Quand Cyrus a terminé ce discours, le Perse Chrysantas se lève et dit : « Cyrus, ne sois pas étonné si quelques-uns d’entre nous ont paru tristes en écoutant ces nouvelles ; ce n’est point un effet de la crainte, mais du dépit. De même que si, au moment où des gens veulent dîner et se mettre à table, on vient leur commander un travail d’urgence avant le repas, personne, je crois, ne sera charmé d’entendre un pareil ordre ; de même, quand nous croyons que nous allons nous enrichir, et que nous apprenons qu’il nous reste encore quelque entreprise à exécuter, nous nous sentons attristés, non par la peur, mais par le désir qu’elle soit déjà terminée.
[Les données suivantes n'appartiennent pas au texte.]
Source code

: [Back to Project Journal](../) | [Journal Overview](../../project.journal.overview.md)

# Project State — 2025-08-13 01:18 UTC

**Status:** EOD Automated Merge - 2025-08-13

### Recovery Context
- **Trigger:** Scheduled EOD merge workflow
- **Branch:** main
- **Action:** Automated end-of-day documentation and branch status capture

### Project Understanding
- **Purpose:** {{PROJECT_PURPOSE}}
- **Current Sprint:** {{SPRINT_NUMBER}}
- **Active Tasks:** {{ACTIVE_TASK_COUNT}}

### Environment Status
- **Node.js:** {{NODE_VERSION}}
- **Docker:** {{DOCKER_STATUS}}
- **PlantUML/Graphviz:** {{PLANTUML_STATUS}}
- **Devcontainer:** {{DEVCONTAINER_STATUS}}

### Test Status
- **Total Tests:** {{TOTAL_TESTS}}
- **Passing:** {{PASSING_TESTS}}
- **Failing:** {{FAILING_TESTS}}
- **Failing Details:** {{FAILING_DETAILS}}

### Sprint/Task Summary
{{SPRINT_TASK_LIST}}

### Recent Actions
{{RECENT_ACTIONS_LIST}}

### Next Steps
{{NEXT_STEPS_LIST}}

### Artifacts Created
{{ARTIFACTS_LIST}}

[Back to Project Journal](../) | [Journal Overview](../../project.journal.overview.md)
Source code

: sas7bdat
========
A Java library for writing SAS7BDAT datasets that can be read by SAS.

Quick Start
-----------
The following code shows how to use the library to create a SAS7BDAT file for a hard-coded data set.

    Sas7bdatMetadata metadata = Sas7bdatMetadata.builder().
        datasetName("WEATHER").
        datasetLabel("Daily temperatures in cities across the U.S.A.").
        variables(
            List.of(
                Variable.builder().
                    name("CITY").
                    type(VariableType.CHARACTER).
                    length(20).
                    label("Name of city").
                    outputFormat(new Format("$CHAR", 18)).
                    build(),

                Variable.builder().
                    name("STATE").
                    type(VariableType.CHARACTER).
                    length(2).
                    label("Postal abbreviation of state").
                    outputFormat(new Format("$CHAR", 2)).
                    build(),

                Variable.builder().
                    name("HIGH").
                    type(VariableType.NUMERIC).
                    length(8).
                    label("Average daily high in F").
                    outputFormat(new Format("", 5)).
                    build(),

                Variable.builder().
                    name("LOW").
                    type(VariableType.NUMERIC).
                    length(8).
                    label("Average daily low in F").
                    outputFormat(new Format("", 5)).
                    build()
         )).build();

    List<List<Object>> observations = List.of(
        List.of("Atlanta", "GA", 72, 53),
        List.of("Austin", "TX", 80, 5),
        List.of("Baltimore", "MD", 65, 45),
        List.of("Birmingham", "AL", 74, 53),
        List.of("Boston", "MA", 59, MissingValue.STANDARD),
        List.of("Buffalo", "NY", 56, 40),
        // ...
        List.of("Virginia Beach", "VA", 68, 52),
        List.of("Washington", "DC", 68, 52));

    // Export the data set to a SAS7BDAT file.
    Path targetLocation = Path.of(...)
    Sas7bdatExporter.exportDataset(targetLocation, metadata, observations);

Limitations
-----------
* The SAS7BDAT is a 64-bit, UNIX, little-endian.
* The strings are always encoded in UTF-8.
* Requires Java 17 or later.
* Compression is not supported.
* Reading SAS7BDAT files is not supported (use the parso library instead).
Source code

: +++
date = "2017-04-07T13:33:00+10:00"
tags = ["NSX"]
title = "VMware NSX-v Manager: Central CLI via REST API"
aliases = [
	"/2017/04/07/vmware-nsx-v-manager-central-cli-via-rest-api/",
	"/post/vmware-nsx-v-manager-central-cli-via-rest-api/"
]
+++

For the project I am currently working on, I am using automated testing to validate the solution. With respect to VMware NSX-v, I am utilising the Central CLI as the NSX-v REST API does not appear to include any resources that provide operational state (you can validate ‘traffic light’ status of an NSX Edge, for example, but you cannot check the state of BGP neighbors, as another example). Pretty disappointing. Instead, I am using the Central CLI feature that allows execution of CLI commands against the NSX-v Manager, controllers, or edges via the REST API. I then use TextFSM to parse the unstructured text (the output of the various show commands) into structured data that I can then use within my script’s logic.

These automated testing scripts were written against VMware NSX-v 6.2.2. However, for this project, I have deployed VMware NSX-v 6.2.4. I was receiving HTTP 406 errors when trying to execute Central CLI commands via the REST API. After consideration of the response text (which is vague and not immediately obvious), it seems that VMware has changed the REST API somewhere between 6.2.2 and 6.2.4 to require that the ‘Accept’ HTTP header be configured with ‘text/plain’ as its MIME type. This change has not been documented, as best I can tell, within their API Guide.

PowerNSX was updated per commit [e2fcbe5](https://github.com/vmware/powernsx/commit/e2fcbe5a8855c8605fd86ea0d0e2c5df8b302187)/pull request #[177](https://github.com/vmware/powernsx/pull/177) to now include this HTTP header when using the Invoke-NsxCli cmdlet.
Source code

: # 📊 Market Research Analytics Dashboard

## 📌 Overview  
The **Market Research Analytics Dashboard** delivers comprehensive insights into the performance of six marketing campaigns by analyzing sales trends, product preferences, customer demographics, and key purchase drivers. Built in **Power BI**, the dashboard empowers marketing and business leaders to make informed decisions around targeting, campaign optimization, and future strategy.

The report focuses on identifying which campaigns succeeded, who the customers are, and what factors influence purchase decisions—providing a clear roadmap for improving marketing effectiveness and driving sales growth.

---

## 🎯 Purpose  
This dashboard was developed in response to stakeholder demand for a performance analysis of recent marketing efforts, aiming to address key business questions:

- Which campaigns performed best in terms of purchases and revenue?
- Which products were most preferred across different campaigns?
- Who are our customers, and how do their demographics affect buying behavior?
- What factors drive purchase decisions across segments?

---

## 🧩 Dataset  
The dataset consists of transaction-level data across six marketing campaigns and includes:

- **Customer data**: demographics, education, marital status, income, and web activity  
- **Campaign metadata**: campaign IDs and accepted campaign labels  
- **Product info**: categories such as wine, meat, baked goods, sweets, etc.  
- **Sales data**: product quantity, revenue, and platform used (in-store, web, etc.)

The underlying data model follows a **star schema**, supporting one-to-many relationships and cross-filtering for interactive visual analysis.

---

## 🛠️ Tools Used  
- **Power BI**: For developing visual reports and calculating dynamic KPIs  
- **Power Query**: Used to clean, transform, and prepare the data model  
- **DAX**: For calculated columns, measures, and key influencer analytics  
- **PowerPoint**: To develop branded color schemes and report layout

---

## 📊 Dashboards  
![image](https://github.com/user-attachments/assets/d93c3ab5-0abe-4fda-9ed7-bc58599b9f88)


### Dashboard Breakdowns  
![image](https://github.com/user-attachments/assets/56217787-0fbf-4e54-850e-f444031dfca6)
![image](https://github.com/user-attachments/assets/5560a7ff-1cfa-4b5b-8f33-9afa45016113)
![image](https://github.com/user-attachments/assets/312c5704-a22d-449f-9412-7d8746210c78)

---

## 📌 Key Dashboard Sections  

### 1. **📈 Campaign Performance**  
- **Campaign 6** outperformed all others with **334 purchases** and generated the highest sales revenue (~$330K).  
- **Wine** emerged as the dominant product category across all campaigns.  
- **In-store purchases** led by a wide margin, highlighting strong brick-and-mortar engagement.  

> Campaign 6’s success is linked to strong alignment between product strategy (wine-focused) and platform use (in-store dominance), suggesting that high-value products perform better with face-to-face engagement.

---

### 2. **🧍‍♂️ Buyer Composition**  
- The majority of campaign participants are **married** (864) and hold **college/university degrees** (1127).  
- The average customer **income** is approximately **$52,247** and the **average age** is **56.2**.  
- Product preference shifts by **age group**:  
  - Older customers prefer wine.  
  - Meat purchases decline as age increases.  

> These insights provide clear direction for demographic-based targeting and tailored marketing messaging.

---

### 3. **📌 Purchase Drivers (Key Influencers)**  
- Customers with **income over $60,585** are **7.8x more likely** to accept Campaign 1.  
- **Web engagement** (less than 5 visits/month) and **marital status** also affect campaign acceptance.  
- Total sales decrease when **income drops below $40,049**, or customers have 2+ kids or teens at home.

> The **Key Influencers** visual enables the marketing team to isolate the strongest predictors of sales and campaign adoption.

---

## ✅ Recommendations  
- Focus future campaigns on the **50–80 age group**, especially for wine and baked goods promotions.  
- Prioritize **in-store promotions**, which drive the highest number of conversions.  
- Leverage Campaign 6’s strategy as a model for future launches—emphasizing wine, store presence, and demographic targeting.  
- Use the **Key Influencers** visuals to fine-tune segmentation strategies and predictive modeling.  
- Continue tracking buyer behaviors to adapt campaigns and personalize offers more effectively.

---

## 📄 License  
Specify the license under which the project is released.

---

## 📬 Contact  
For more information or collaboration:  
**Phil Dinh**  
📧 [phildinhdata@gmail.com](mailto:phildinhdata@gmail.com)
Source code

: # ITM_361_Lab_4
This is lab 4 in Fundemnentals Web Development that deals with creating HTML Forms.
Oui, puisqu’il s’agit de combattre non-seulement pour la Syrie, fertile en blé, en bétail, en palmiers chargés de fruits, mais encore pour la Lydie, pays abondant en vin, en huile, et baigné d’une mer qui apporte plus de richesses qu’on n’en a jamais vu, nous n’éprouverons plus de dépit, mais nous aurons assez de cœur pour courir à la jouissance des trésors de la Lydie. »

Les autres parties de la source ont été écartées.